SHORT Re: Suggestion: "fix" assert(obj)
Leandro Lucarella
llucax at gmail.com
Thu Jun 21 10:19:51 PDT 2007
Walter Bright, el 15 de junio a las 21:33 me escribiste:
> Georg Wrede wrote:
> >Walter Bright wrote:
> >>Kristian Kilpi wrote:
> >>
> >>>The problem is that
> >>>
> >>> assert(obj);
> >>>
> >>>does not first check if 'obj' is null.
> >>
> >>
> >>Yes it does, it's just that the hardware does the check, and gives you a seg fault exception if it is null.

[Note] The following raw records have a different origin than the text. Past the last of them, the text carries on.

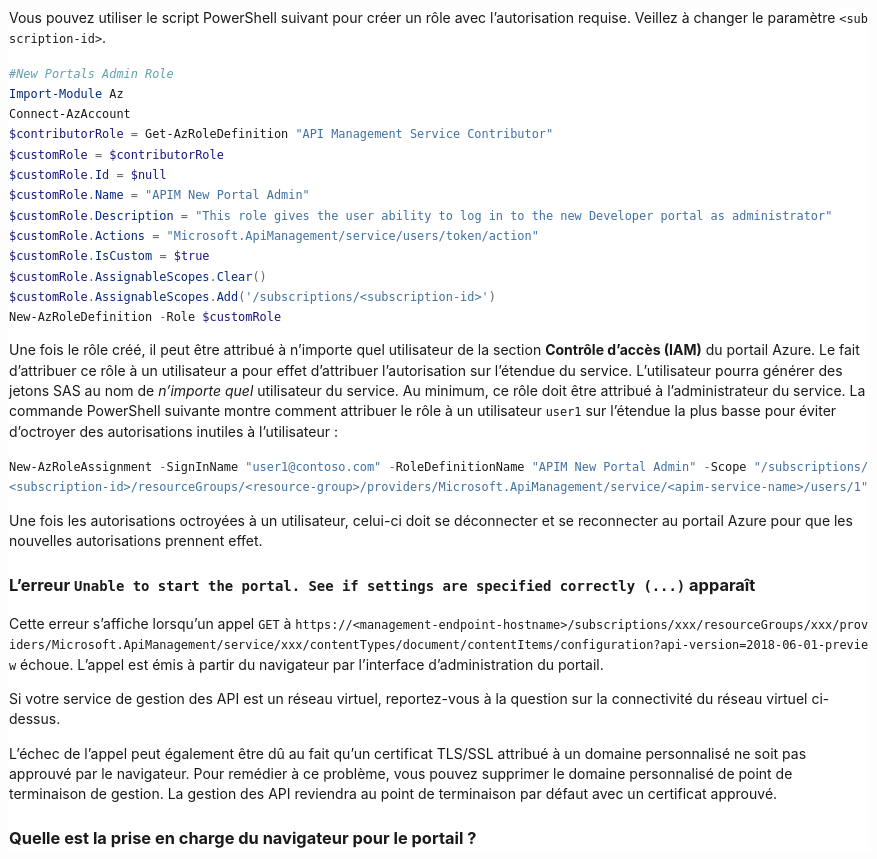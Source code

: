 Vous pouvez utiliser le script PowerShell suivant pour créer un rôle avec l’autorisation requise. Veillez à changer le paramètre `<subscription-id>`. 

```powershell
#New Portals Admin Role 
Import-Module Az 
Connect-AzAccount 
$contributorRole = Get-AzRoleDefinition "API Management Service Contributor" 
$customRole = $contributorRole 
$customRole.Id = $null
$customRole.Name = "APIM New Portal Admin" 
$customRole.Description = "This role gives the user ability to log in to the new Developer portal as administrator" 
$customRole.Actions = "Microsoft.ApiManagement/service/users/token/action" 
$customRole.IsCustom = $true 
$customRole.AssignableScopes.Clear() 
$customRole.AssignableScopes.Add('/subscriptions/<subscription-id>') 
New-AzRoleDefinition -Role $customRole 
```
 
Une fois le rôle créé, il peut être attribué à n’importe quel utilisateur de la section **Contrôle d’accès (IAM)** du portail Azure. Le fait d’attribuer ce rôle à un utilisateur a pour effet d’attribuer l’autorisation sur l’étendue du service. L’utilisateur pourra générer des jetons SAS au nom de *n’importe quel* utilisateur du service. Au minimum, ce rôle doit être attribué à l’administrateur du service. La commande PowerShell suivante montre comment attribuer le rôle à un utilisateur `user1` sur l’étendue la plus basse pour éviter d’octroyer des autorisations inutiles à l’utilisateur : 

```powershell
New-AzRoleAssignment -SignInName "user1@contoso.com" -RoleDefinitionName "APIM New Portal Admin" -Scope "/subscriptions/<subscription-id>/resourceGroups/<resource-group>/providers/Microsoft.ApiManagement/service/<apim-service-name>/users/1" 
```

Une fois les autorisations octroyées à un utilisateur, celui-ci doit se déconnecter et se reconnecter au portail Azure pour que les nouvelles autorisations prennent effet.

### <a name="im-seeing-the-unable-to-start-the-portal-see-if-settings-are-specified-correctly--error"></a>L’erreur `Unable to start the portal. See if settings are specified correctly (...)` apparaît

Cette erreur s’affiche lorsqu’un appel `GET` à `https://<management-endpoint-hostname>/subscriptions/xxx/resourceGroups/xxx/providers/Microsoft.ApiManagement/service/xxx/contentTypes/document/contentItems/configuration?api-version=2018-06-01-preview` échoue. L’appel est émis à partir du navigateur par l’interface d’administration du portail.

Si votre service de gestion des API est un réseau virtuel, reportez-vous à la question sur la connectivité du réseau virtuel ci-dessus.

L’échec de l’appel peut également être dû au fait qu’un certificat TLS/SSL attribué à un domaine personnalisé ne soit pas approuvé par le navigateur. Pour remédier à ce problème, vous pouvez supprimer le domaine personnalisé de point de terminaison de gestion. La gestion des API reviendra au point de terminaison par défaut avec un certificat approuvé.

### <a name="whats-the-browser-support-for-the-portal"></a>Quelle est la prise en charge du navigateur pour le portail ?
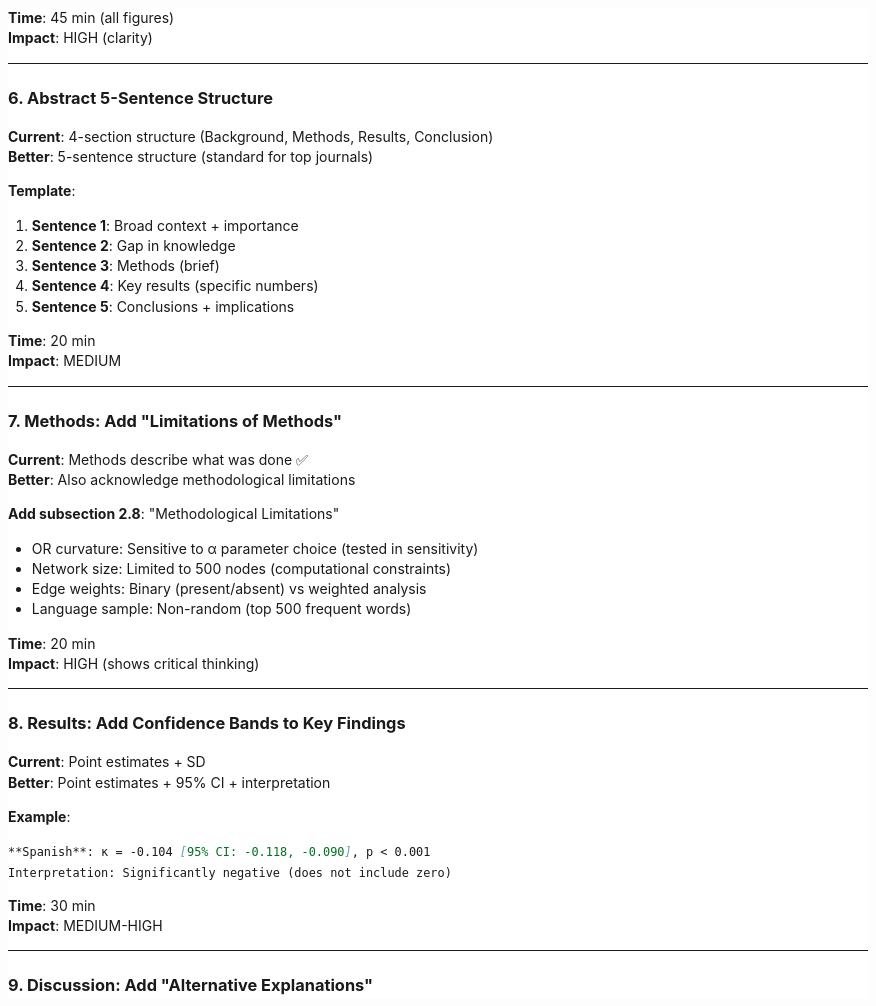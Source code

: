 **Time**: 45 min (all figures)  
**Impact**: HIGH (clarity)

---

### 6. Abstract 5-Sentence Structure

**Current**: 4-section structure (Background, Methods, Results, Conclusion)  
**Better**: 5-sentence structure (standard for top journals)

**Template**:
1. **Sentence 1**: Broad context + importance
2. **Sentence 2**: Gap in knowledge
3. **Sentence 3**: Methods (brief)
4. **Sentence 4**: Key results (specific numbers)
5. **Sentence 5**: Conclusions + implications

**Time**: 20 min  
**Impact**: MEDIUM

---

### 7. Methods: Add "Limitations of Methods"

**Current**: Methods describe what was done ✅  
**Better**: Also acknowledge methodological limitations

**Add subsection 2.8**: "Methodological Limitations"
- OR curvature: Sensitive to α parameter choice (tested in sensitivity)
- Network size: Limited to 500 nodes (computational constraints)
- Edge weights: Binary (present/absent) vs weighted analysis
- Language sample: Non-random (top 500 frequent words)

**Time**: 20 min  
**Impact**: HIGH (shows critical thinking)

---

### 8. Results: Add Confidence Bands to Key Findings

**Current**: Point estimates + SD  
**Better**: Point estimates + 95% CI + interpretation

**Example**:
```markdown
**Spanish**: κ = -0.104 [95% CI: -0.118, -0.090], p < 0.001
Interpretation: Significantly negative (does not include zero)
```

**Time**: 30 min  
**Impact**: MEDIUM-HIGH

---

### 9. Discussion: Add "Alternative Explanations"
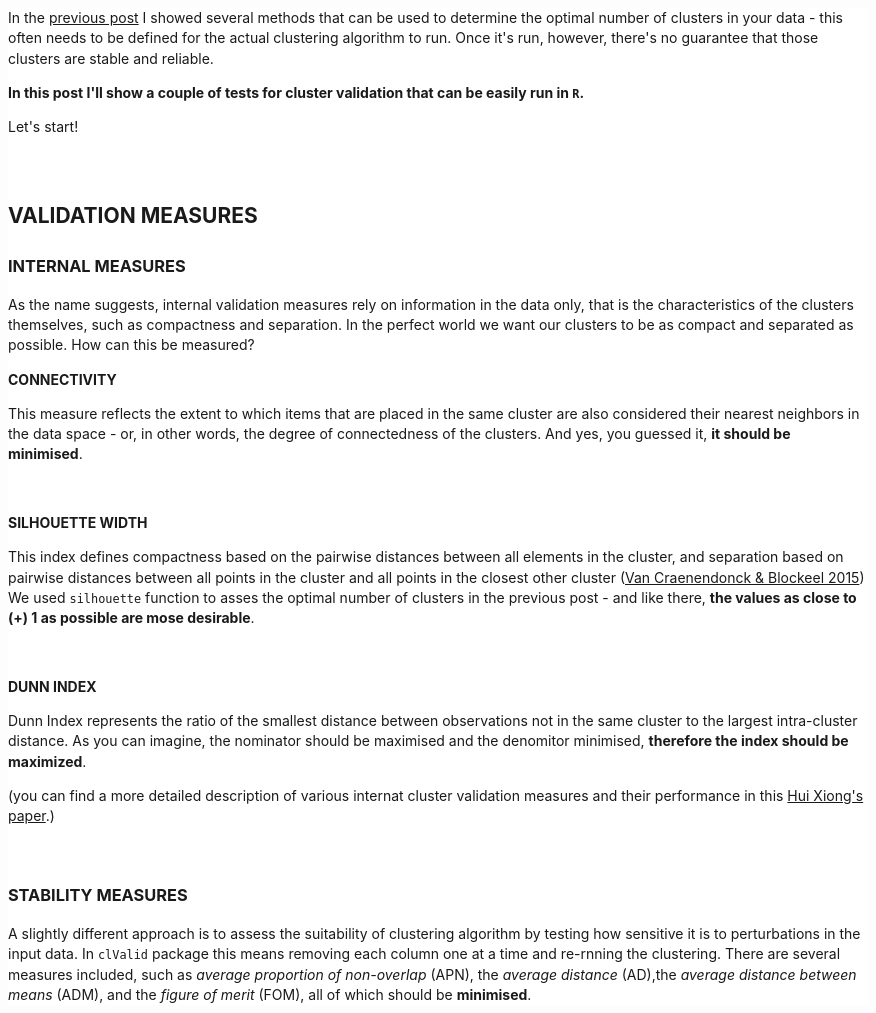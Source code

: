 In the [previous post](https://kkulma.github.io/2017-04-24-determining-optimal-number-of-clusters-in-your-data/) I showed several methods that can be used to determine the optimal number of clusters in your data - this often needs to be defined for the actual clustering algorithm to run. Once it's run, however, there's no guarantee that those clusters are stable and reliable.

**In this post I'll show a couple of tests for cluster validation that can be easily run in `R`.**

Let's start!

<br>

VALIDATION MEASURES
-------------------

### INTERNAL MEASURES

As the name suggests, internal validation measures rely on information in the data only, that is the characteristics of the clusters themselves, such as compactness and separation. In the perfect world we want our clusters to be as compact and separated as possible. How can this be measured?

**CONNECTIVITY**

This measure reflects the extent to which items that are placed in the same cluster are also considered their nearest neighbors in the data space - or, in other words, the degree of connectedness of the clusters. And yes, you guessed it, **it should be minimised**.

<br>

**SILHOUETTE WIDTH**

This index defines compactness based on the pairwise distances between all elements in the cluster, and separation based on pairwise distances between all points in the cluster and all points in the closest other cluster ([Van Craenendonck & Blockeel 2015](https://lirias.kuleuven.be/bitstream/123456789/504712/1/automl_camera.pdf)) We used `silhouette` function to asses the optimal number of clusters in the previous post - and like there, **the values as close to (+) 1 as possible are mose desirable**.

<br>

**DUNN INDEX**

Dunn Index represents the ratio of the smallest distance between observations not in the same cluster to the largest intra-cluster distance. As you can imagine, the nominator should be maximised and the denomitor minimised, **therefore the index should be maximized**.

(you can find a more detailed description of various internat cluster validation measures and their performance in this [Hui Xiong's paper](datamining.rutgers.edu/publication/internalmeasures.pdf).)

<br>

### STABILITY MEASURES

A slightly different approach is to assess the suitability of clustering algorithm by testing how sensitive it is to perturbations in the input data. In `clValid` package this means removing each column one at a time and re-rnning the clustering. There are several measures included, such as *average proportion of non-overlap* (APN), the *average distance* (AD),the *average distance between means* (ADM), and the *figure of merit* (FOM), all of which should be **minimised**.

> >Asserts were INVENTED to *avoid segfaults*.
>
> I don't know when assert first appeared. But I first encountered them in the 80's, when the most popular machine for programming was the x86. The x86 had no hardware
> protection. When you wrote through a NULL pointer, you scrambled the operating systems, and all kinds of terrible, unpredictable things ensued. Asserts were used a lot to
> try and head off these problems.
>
> Enter the 286. What a godsend it was to develop in protected mode, when if you accessed a NULL pointer you got a seg fault instead of a scrambled system. Nirvana! What was
> even better, was the debugger would pop you right to where the problem was. It's not only asserts done in hardware, it's asserts with:
>
> 1) zero code size cost
> 2) zero runtime cost
> 3) they're there for every pointer dereference
> 4) they work with the debugger to let you know exactly where the problem is
>
> Seg faults are not an evil thing, they're there to help you. In fact, I'll often *deliberately* code them in so the debugger will pop up when it hits them.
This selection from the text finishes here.